Flink 源码之 Distributed Cache

Flink源码分析系列文档目录

请点击:Flink 源码分析系列文档目录

背景

Flink 分布式缓存(Distributed Cache)可用于向作业的各个TaskManager分发文件。典型的使用场景为流推理作业时候向集群内分发训练模型。文件分发的操作由Flink自动进行,无需用户干预,使用非常方便。

使用方法可参考Flink 使用之配置与调优中使用分布式缓存章节。

另外可以参考官方文档的使用示例:

https://nightlies.apache.org/flink/flink-docs-release-1.14/docs/dev/dataset/overview/#distributed-cache

注册文件到分布式缓存中:

val env = ExecutionEnvironment.getExecutionEnvironment

// register a file from HDFS
env.registerCachedFile("hdfs:///path/to/your/file", "hdfsFile")
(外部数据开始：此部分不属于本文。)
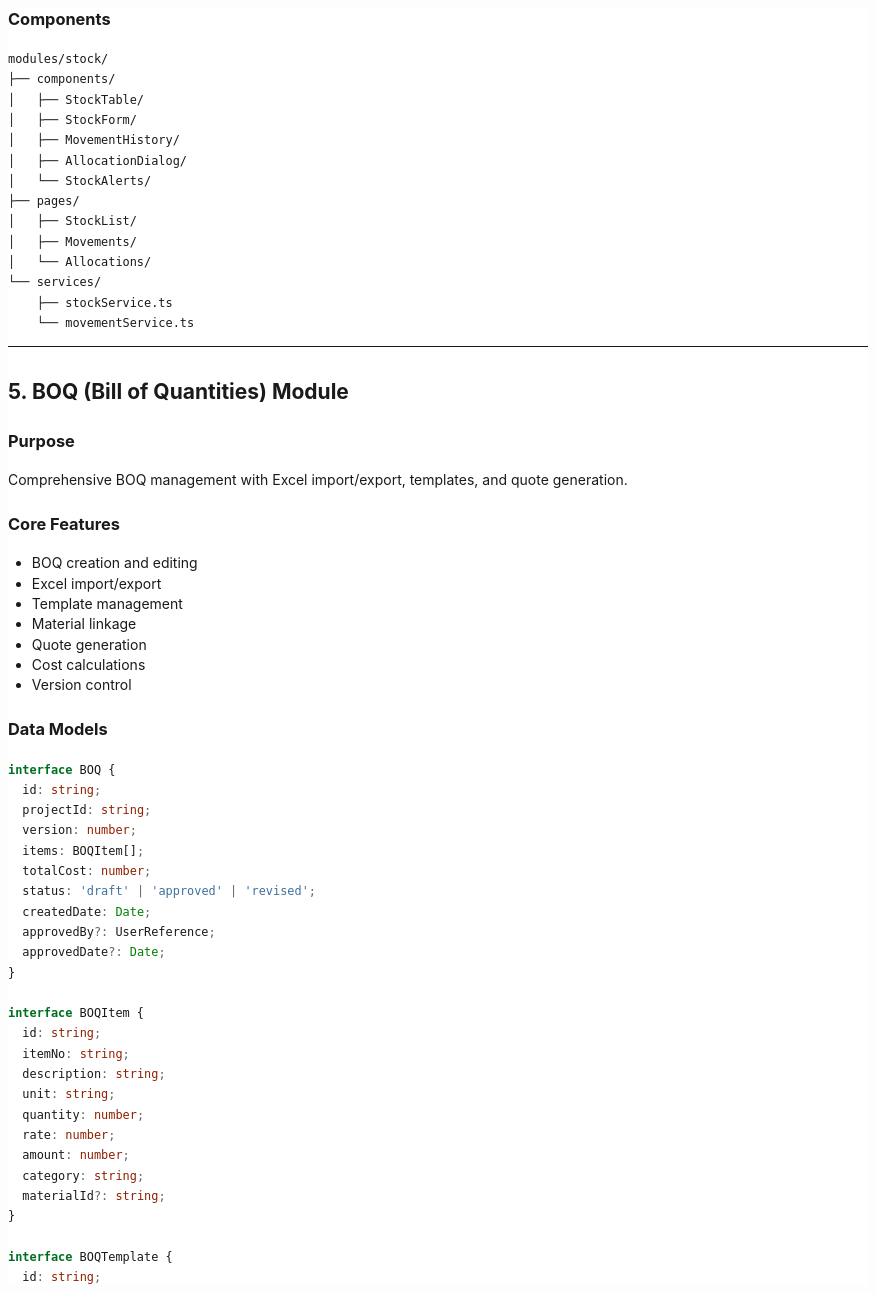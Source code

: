 ### Components
```
modules/stock/
├── components/
│   ├── StockTable/
│   ├── StockForm/
│   ├── MovementHistory/
│   ├── AllocationDialog/
│   └── StockAlerts/
├── pages/
│   ├── StockList/
│   ├── Movements/
│   └── Allocations/
└── services/
    ├── stockService.ts
    └── movementService.ts
```

---

## 5. BOQ (Bill of Quantities) Module

### Purpose
Comprehensive BOQ management with Excel import/export, templates, and quote generation.

### Core Features
- BOQ creation and editing
- Excel import/export
- Template management
- Material linkage
- Quote generation
- Cost calculations
- Version control

### Data Models
```typescript
interface BOQ {
  id: string;
  projectId: string;
  version: number;
  items: BOQItem[];
  totalCost: number;
  status: 'draft' | 'approved' | 'revised';
  createdDate: Date;
  approvedBy?: UserReference;
  approvedDate?: Date;
}

interface BOQItem {
  id: string;
  itemNo: string;
  description: string;
  unit: string;
  quantity: number;
  rate: number;
  amount: number;
  category: string;
  materialId?: string;
}

interface BOQTemplate {
  id: string;
```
// register a local executable file (script, executable, ...)
env.registerCachedFile("file:///path/to/exec/file", "localExecFile", true)

// define your program and execute
...
val input: DataSet[String] = ...
val result: DataSet[Integer] = input.map(new MyMapper())
...
env.execute()

在Task Manager 算子中读取位于分布式缓存中的文件:

// extend a RichFunction to have access to the RuntimeContext
class MyMapper extends RichMapFunction[String, Int] {

  override def open(config: Configuration): Unit = {

    // access cached file via RuntimeContext and DistributedCache
    val myFile: File = getRuntimeContext.getDistributedCache.getFile("hdfsFile")
    // read the file (or navigate the directory)
    ...
  }

  override def map(value: String): Int = {
    // use content of cached file
    ...
  }
}

分布式缓存的使用方式较为简单,介绍到此为止。下面章节开始分布式缓存整个处理流程的源代码分析。

注册缓存文件

下面从ExecutionEnvironmentregisterCachedFile方法开始分析Distributed Cache的执行流程。
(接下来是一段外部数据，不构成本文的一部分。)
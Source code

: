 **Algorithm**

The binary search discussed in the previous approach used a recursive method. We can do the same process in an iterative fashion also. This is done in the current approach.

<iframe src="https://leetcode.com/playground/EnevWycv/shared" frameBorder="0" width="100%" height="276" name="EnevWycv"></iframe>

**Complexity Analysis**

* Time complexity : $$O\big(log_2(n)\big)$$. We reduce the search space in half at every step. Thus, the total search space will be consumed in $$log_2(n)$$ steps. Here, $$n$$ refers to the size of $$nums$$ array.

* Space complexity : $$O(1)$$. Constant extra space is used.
public void registerCachedFile(String filePath, String name) {
    registerCachedFile(filePath, name, false);
}


public void registerCachedFile(String filePath, String name, boolean executable) {
    this.cacheFile.add(new Tuple2<>(name, new DistributedCacheEntry(filePath, executable)));
}

这个方法将需要缓存的文件封装为DistributedCacheEntry,存入cacheFile集合中,key为缓存文件name(用户获取缓存文件的时候以name为标识符),value为封装好的DistributedCacheEntry对象。
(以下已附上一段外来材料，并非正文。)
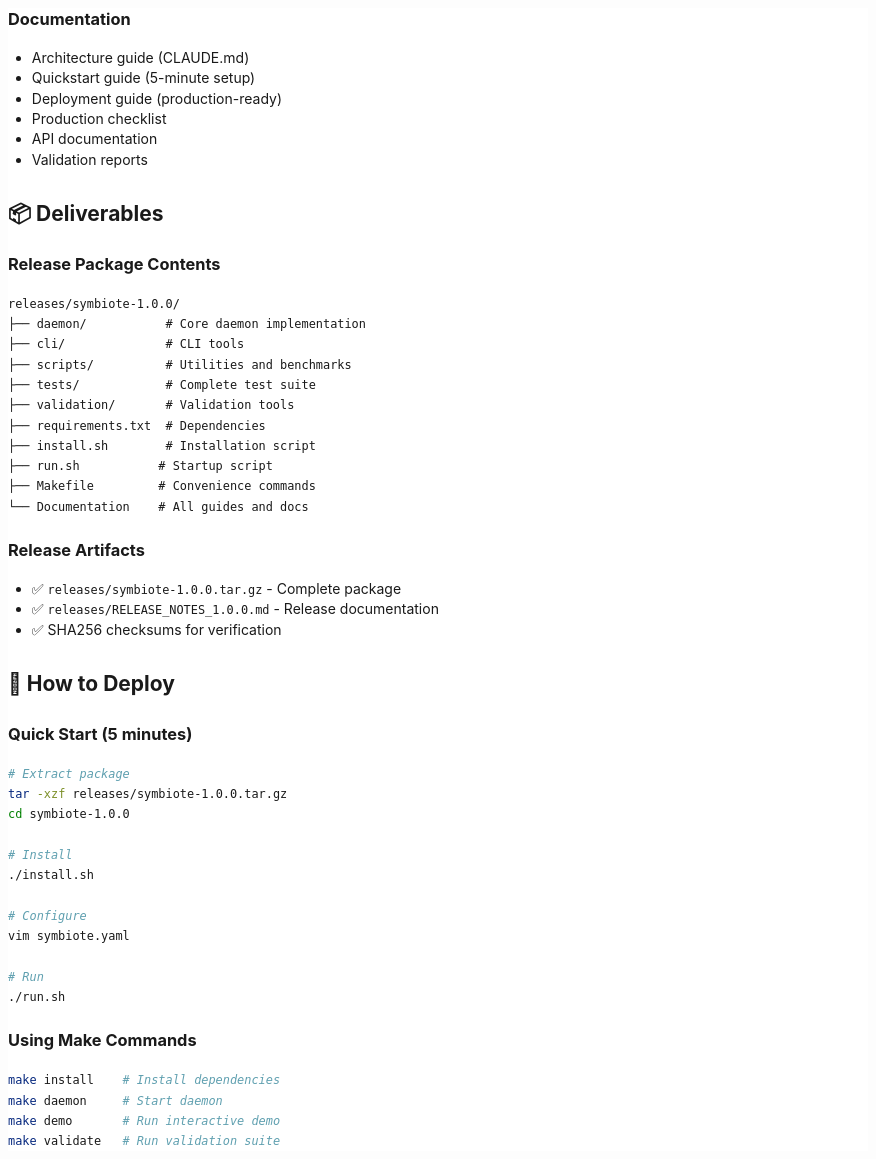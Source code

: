 ### Documentation
- Architecture guide (CLAUDE.md)
- Quickstart guide (5-minute setup)
- Deployment guide (production-ready)
- Production checklist
- API documentation
- Validation reports

## 📦 Deliverables

### Release Package Contents
```
releases/symbiote-1.0.0/
├── daemon/           # Core daemon implementation
├── cli/              # CLI tools
├── scripts/          # Utilities and benchmarks
├── tests/            # Complete test suite
├── validation/       # Validation tools
├── requirements.txt  # Dependencies
├── install.sh        # Installation script
├── run.sh           # Startup script
├── Makefile         # Convenience commands
└── Documentation    # All guides and docs
```

### Release Artifacts
- ✅ `releases/symbiote-1.0.0.tar.gz` - Complete package
- ✅ `releases/RELEASE_NOTES_1.0.0.md` - Release documentation
- ✅ SHA256 checksums for verification

## 🚀 How to Deploy

### Quick Start (5 minutes)
```bash
# Extract package
tar -xzf releases/symbiote-1.0.0.tar.gz
cd symbiote-1.0.0

# Install
./install.sh

# Configure
vim symbiote.yaml

# Run
./run.sh
```

### Using Make Commands
```bash
make install    # Install dependencies
make daemon     # Start daemon
make demo       # Run interactive demo
make validate   # Run validation suite
```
注意,还可以使用pipeline.cached-files配置项注明需要加入分布式缓存的文件。官网给出的描述如下:

Files to be registered at the distributed cache under the given name. The files will be accessible from any user-defined function in the (distributed) runtime under a local path. Files may be local files (which will be distributed via BlobServer), or files in a distributed file system. The runtime will copy the files temporarily to a local cache, if needed.

Example:
name:file1,path:`file:///tmp/file1`;name:file2,path:`hdfs://

该配置值的读取过程在StreamExecutionEnvironment或者是ExecutionEnvironment中。

configuration
        .getOptional(PipelineOptions.CACHED_FILES)
        .ifPresent(
                f -> {
                    this.cacheFile.clear();
                    this.cacheFile.addAll(DistributedCache.parseCachedFilesFromString(f));
                });

在所有需要缓存的文件信息保存到cacheFile变量之后,接下来是生成StreamGraph的流程。StreamExecutionEnvironment将其传递给StreamGraphGenerator

private StreamGraphGenerator getStreamGraphGenerator(List> transformations) {
    if (transformations.size() <= 0) {
        throw new IllegalStateException(
                "No operators defined in streaming topology. Cannot execute.");
    }

    // We copy the transformation so that newly added transformations cannot intervene with the
    // stream graph generation.
    return new StreamGraphGenerator(
                    new ArrayList<>(transformations), config, checkpointCfg, configuration)
            .setStateBackend(defaultStateBackend)
            .setChangelogStateBackendEnabled(changelogStateBackendEnabled)
            .setSavepointDir(defaultSavepointDirectory)
            .setChaining(isChainingEnabled)
            .setUserArtifacts(cacheFile)
            .setTimeCharacteristic(timeCharacteristic)
            .setDefaultBufferTimeout(bufferTimeout)
            .setSlotSharingGroupResource(slotSharingGroupResources);
}

cacheFileStreamGraphGenerator持有,它的成员变量名称改变成了userArtifacts
StreamGraphGeneratorgenerate方法中调用了configureStreamGraph(streamGraph),这个方法将userAtrifacts传递给了StreamGraph

private void configureStreamGraph(final StreamGraph graph) {
    // ...
    graph.setUserArtifacts(userArtifacts);
    // ...
}

然后流程到了从StreamGraph生成JobGraph的阶段。我们查看StreamingJobGraphGeneratorcreateJobGraph方法。这个方法将StreamGraph携带的userArtifacts传递给JobGraph

private JobGraph createJobGraph() {
    // ...
    final Map distributedCacheEntries =
        JobGraphUtils.prepareUserArtifactEntries(
                streamGraph.getUserArtifacts().stream()
                        .collect(Collectors.toMap(e -> e.f0, e -> e.f1)),
                jobGraph.getJobID());

    for (Map.Entry entry :
            distributedCacheEntries.entrySet()) {
        jobGraph.addUserArtifact(entry.getKey(), entry.getValue());
    }
    // ...
}

缓存文件内容上传

跟踪JobGraph::getUserArtifacts调用位置。我们发现有两处调用值得关注:

  • ClientUtils.extractAndUploadJobGraphFiles
  • YarnClusterDescriptor.startAppMaster

下面分别分析这两种情况。

ClientUtils

ClientUtilsextractAndUploadJobGraphFiles方法顾名思义,解压并上传JobGraph文件。在客户端提交生成的JobGraph的时候执行。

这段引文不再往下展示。